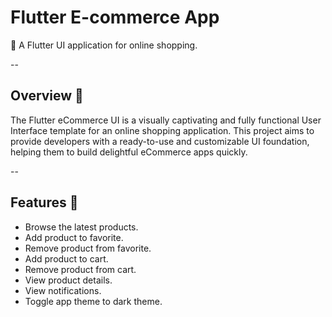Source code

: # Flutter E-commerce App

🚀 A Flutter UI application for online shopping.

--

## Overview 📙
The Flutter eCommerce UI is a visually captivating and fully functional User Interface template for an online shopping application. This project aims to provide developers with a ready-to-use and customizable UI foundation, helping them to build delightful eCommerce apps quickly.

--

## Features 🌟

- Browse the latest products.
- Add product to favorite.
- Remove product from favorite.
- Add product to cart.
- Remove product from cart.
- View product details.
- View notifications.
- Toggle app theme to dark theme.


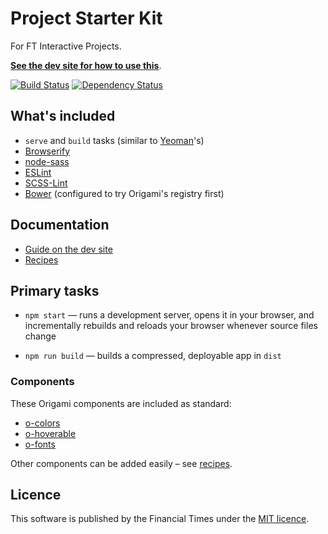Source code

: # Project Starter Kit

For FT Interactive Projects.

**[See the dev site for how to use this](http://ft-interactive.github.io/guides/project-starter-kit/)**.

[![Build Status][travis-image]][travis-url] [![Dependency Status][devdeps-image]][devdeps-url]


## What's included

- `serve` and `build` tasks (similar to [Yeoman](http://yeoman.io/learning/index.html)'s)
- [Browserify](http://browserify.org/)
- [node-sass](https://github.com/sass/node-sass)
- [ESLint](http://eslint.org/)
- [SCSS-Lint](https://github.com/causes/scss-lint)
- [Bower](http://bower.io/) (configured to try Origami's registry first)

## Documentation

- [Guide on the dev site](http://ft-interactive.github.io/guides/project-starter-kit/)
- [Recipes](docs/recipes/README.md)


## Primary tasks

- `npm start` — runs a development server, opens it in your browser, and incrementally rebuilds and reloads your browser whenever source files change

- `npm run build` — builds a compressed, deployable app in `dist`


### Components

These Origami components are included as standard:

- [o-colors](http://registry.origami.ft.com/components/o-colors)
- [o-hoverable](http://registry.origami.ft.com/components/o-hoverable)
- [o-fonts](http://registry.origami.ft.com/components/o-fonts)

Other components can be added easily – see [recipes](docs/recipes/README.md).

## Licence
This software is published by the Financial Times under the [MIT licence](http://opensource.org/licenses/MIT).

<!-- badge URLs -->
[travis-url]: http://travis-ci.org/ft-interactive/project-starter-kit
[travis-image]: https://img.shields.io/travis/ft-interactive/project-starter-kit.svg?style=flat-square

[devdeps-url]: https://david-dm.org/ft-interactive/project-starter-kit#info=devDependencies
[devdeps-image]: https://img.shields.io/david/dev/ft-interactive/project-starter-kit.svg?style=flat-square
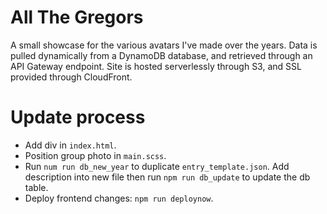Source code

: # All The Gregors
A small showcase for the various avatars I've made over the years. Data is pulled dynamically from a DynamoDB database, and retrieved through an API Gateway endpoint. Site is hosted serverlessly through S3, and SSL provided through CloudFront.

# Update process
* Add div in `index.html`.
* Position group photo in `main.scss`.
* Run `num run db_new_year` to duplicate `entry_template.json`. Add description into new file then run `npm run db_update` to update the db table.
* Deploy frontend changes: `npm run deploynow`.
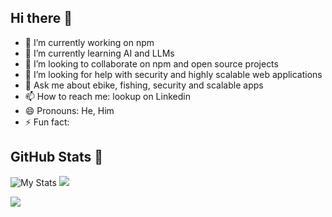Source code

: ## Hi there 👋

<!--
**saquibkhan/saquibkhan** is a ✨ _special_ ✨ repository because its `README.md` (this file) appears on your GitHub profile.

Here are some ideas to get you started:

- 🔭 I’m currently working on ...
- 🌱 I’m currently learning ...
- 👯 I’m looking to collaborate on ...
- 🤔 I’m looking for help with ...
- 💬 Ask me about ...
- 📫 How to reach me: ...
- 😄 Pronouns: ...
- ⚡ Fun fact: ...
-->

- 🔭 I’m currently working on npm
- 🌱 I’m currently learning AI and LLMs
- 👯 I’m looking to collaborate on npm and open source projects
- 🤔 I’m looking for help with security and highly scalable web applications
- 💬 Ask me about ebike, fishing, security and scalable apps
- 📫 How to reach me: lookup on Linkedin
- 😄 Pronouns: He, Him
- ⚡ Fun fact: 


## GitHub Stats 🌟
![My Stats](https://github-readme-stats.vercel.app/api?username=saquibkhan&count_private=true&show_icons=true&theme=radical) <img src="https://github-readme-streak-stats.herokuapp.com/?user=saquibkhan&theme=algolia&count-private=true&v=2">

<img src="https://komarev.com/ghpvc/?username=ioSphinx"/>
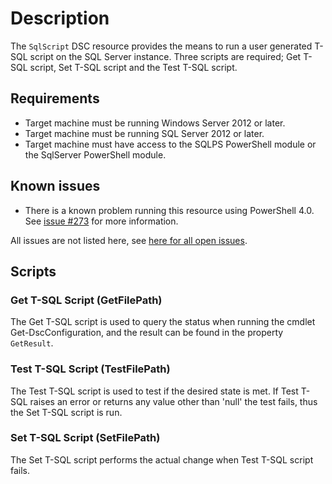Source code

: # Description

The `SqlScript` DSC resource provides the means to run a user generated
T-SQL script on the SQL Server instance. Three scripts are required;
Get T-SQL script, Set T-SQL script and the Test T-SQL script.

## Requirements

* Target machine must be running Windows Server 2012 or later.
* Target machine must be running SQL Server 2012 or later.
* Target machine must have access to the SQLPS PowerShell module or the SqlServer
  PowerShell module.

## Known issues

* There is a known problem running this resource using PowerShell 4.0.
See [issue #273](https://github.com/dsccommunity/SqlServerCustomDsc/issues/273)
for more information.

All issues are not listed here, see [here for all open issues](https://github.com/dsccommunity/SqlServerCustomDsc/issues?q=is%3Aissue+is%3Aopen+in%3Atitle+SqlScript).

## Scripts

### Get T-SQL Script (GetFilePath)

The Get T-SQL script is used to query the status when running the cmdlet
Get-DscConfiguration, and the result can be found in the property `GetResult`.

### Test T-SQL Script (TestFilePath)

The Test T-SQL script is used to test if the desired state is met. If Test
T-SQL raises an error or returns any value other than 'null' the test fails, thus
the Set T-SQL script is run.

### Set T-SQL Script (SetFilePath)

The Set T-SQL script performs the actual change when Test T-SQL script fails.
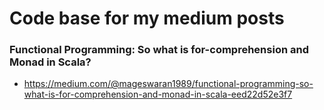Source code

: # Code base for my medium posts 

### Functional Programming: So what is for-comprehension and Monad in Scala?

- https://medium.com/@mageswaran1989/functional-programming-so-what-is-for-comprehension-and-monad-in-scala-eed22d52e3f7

■ THE TASK
No picture is to be printed. Output exactly the lines above from the line containing "- 💬 Ask me about ..." through the line containing "for more information.".

■ RESULT FOR THIS EXERCISE
- 💬 Ask me about ...
- 📫 How to reach me: ...
- 😄 Pronouns: ...
- ⚡ Fun fact: ...
-->

- 🔭 I’m currently working on npm
- 🌱 I’m currently learning AI and LLMs
- 👯 I’m looking to collaborate on npm and open source projects
- 🤔 I’m looking for help with security and highly scalable web applications
- 💬 Ask me about ebike, fishing, security and scalable apps
- 📫 How to reach me: lookup on Linkedin
- 😄 Pronouns: He, Him
- ⚡ Fun fact: 


## GitHub Stats 🌟
![My Stats](https://github-readme-stats.vercel.app/api?username=saquibkhan&count_private=true&show_icons=true&theme=radical) <img src="https://github-readme-streak-stats.herokuapp.com/?user=saquibkhan&theme=algolia&count-private=true&v=2">

<img src="https://komarev.com/ghpvc/?username=ioSphinx"/>
Source code

: # Description

The `SqlScript` DSC resource provides the means to run a user generated
T-SQL script on the SQL Server instance. Three scripts are required;
Get T-SQL script, Set T-SQL script and the Test T-SQL script.

## Requirements

* Target machine must be running Windows Server 2012 or later.
* Target machine must be running SQL Server 2012 or later.
* Target machine must have access to the SQLPS PowerShell module or the SqlServer
  PowerShell module.

## Known issues

* There is a known problem running this resource using PowerShell 4.0.
See [issue #273](https://github.com/dsccommunity/SqlServerCustomDsc/issues/273)
for more information.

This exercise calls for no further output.